ICJump · 23/01/2018 03:44

I found it fine. I gave birth and it just sort of happened. I’d attended an NCT breastfeeding class and had support from my mum who had breastfeed two babies.

This sounds super dumb now but I really didn’t know it was possible not to breastfeed. All the babies I knew growing up were breastfeed.
I also had no expectations about looking after a little baby. So didn’t worry that DS was permanently attached to me (feeding or sleeping in arms). I hadn’t even thought what would happen at night so when DS woke frequently my mum suggested bring him into bed with me I just did that.
That’s not to say it was always easy. I’ve had some issues overtime.

TheDowagerCuntess · 23/01/2018 03:48

I struggled at first. Really struggled. I found it incredibly hard.

But I persevered. I got it stuck in my head that all women, bar a vanishingly small minority, can breastfeed.
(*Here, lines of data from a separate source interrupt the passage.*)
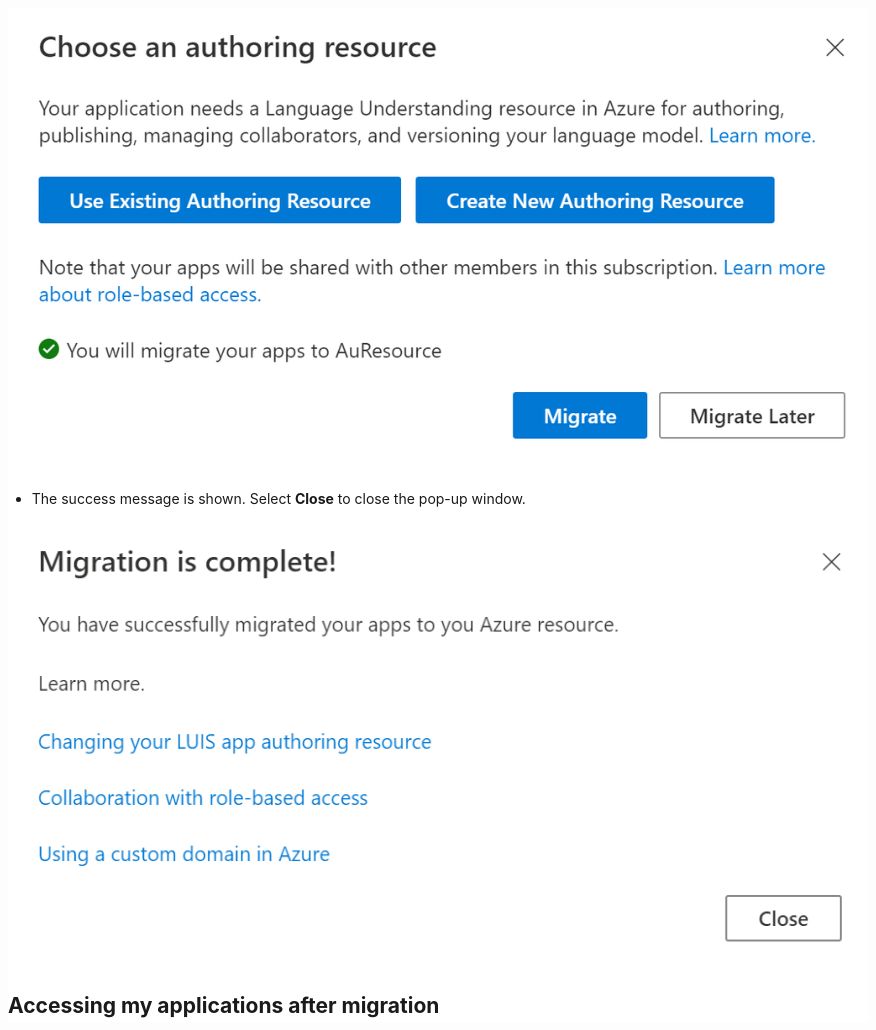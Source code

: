 ![Create authoring resource](./media/migrate-authoring-key/choose-authoring-resource-and-migrate-2.png)

* The success message is shown. Select **Close** to close the pop-up window.

![Your authoring resource was successfully created.](./media/migrate-authoring-key/migration-success-2.png)

## Accessing my applications after migration
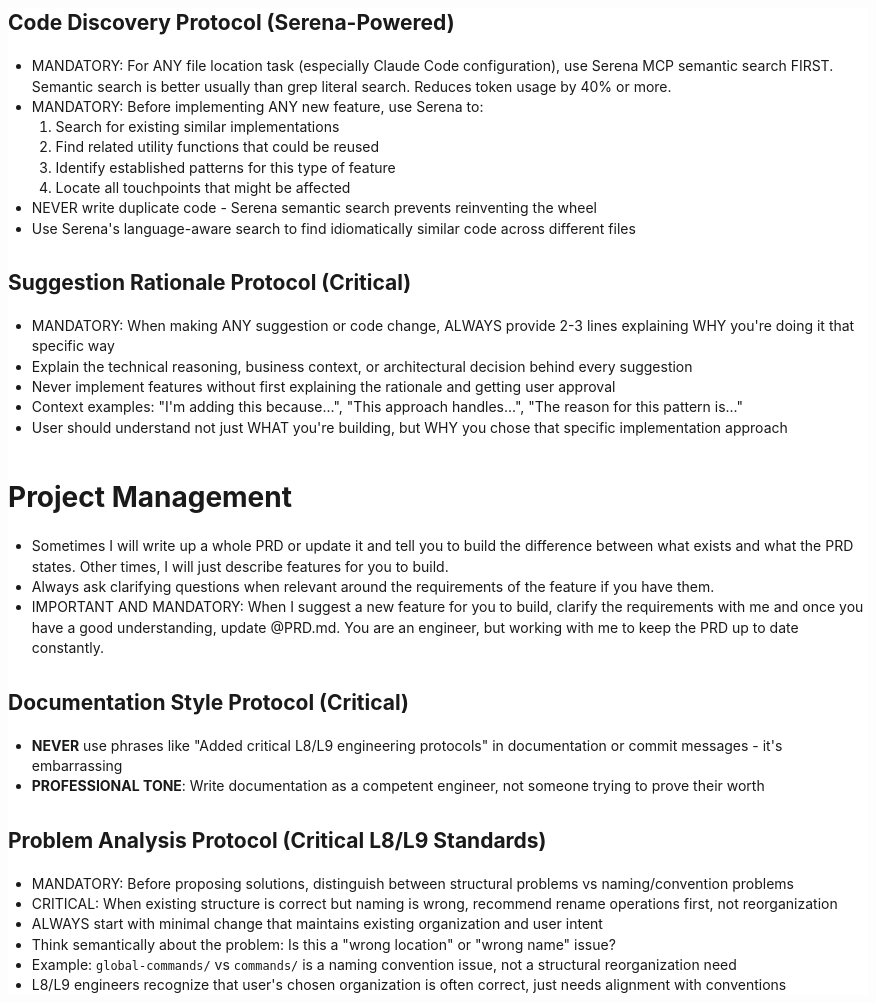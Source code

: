 ## Code Discovery Protocol (Serena-Powered)
- MANDATORY: For ANY file location task (especially Claude Code configuration), use Serena MCP semantic search FIRST. Semantic search is better usually than grep literal search. Reduces token usage by 40% or more. 
- MANDATORY: Before implementing ANY new feature, use Serena to:
  1. Search for existing similar implementations
  2. Find related utility functions that could be reused
  3. Identify established patterns for this type of feature
  4. Locate all touchpoints that might be affected
- NEVER write duplicate code - Serena semantic search prevents reinventing the wheel
- Use Serena's language-aware search to find idiomatically similar code across different files

## Suggestion Rationale Protocol (Critical)
- MANDATORY: When making ANY suggestion or code change, ALWAYS provide 2-3 lines explaining WHY you're doing it that specific way
- Explain the technical reasoning, business context, or architectural decision behind every suggestion
- Never implement features without first explaining the rationale and getting user approval
- Context examples: "I'm adding this because...", "This approach handles...", "The reason for this pattern is..."
- User should understand not just WHAT you're building, but WHY you chose that specific implementation approach

# Project Management
- Sometimes I will write up a whole PRD or update it and tell you to build the difference between what exists and what the PRD states. Other times, I will just describe features for you to build.
- Always ask clarifying questions when relevant around the requirements of the feature if you have them.
- IMPORTANT AND MANDATORY: When I suggest a new feature for you to build, clarify the requirements with me and once you have a good understanding, update @PRD.md. You are an engineer, but working with me to keep the PRD up to date constantly.


## Documentation Style Protocol (Critical)
- **NEVER** use phrases like "Added critical L8/L9 engineering protocols" in documentation or commit messages - it's embarrassing
- **PROFESSIONAL TONE**: Write documentation as a competent engineer, not someone trying to prove their worth

## Problem Analysis Protocol (Critical L8/L9 Standards)
- MANDATORY: Before proposing solutions, distinguish between structural problems vs naming/convention problems
- CRITICAL: When existing structure is correct but naming is wrong, recommend rename operations first, not reorganization
- ALWAYS start with minimal change that maintains existing organization and user intent
- Think semantically about the problem: Is this a "wrong location" or "wrong name" issue?
- Example: `global-commands/` vs `commands/` is a naming convention issue, not a structural reorganization need
- L8/L9 engineers recognize that user's chosen organization is often correct, just needs alignment with conventions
That we've been doing it since time immemorial (literally!), and if all those previous women could do it, so could I.

I put a huge amount of pressure on myself to keep going, and somewhere around d 4-6 weeks it got established.

And then it was the easiest thing in the world.

When DC came along, I knew how to do it, and we just cracked on with it from day 1.

I don't know why human mammals seem to struggle so much with what is such a natural thing, but my God, we do.

eeanne · 23/01/2018 03:54

Painful for the first few weeks then plain sailing. BF DC1 for 17 months and now BF newborn DC2. The painful bit has already passed with the new baby who is 7 weeks.

It’s so convenient when you’re traveling, no need to carry powder, bottles, sterilizer, get hot water, etc.

Havingahorridtime · 23/01/2018 04:07

I have fed 4 and never had any problems. The hardest thing is the constant cluster feeding in the first few weeks, for me, breastfeeding is so easy that it is the lazy option. No washing and sterilising bottles, no traipsing downstairs at night to get a bottle. Plus breastmilk at night contains sleepy hormones so I can often just feed back to sleep.

fabulousfrumpyfeet · 23/01/2018 05:06

I struggled for the first 2 weeks with my first, just took a while to get the latch right. After that it was so easy and I loved it. Second one it was fine straight away. Lansinoh saved me those first 2 weeks!

LiquoricePickle · 23/01/2018 05:30

I'm eight months in and it's been easy least and it's never been painful or difficult. It's been great.

stealthbanana · 23/01/2018 05:30

Prior to giving birth I thought bfing was really weird and was completely freaked out when I started producing colostrum at 32 weeks. But when DS arrived it just felt normal and I didn't have any problems at all. Am still feeding at 13 months. DS just latched on and it's always been super easy - I didn't even open the nipple cream everyone told me I had to buy. It's so much easier than messing around with bottles, particularly in the early days - you can go out and about, confident in the knowledge that if your baby gets hungry or plays up you can just stick them on the boob.

For me what's been hard is that DS didn't take a bottle, which I would have loved to introduce - but the breastfeeding itself has been easy and lovely.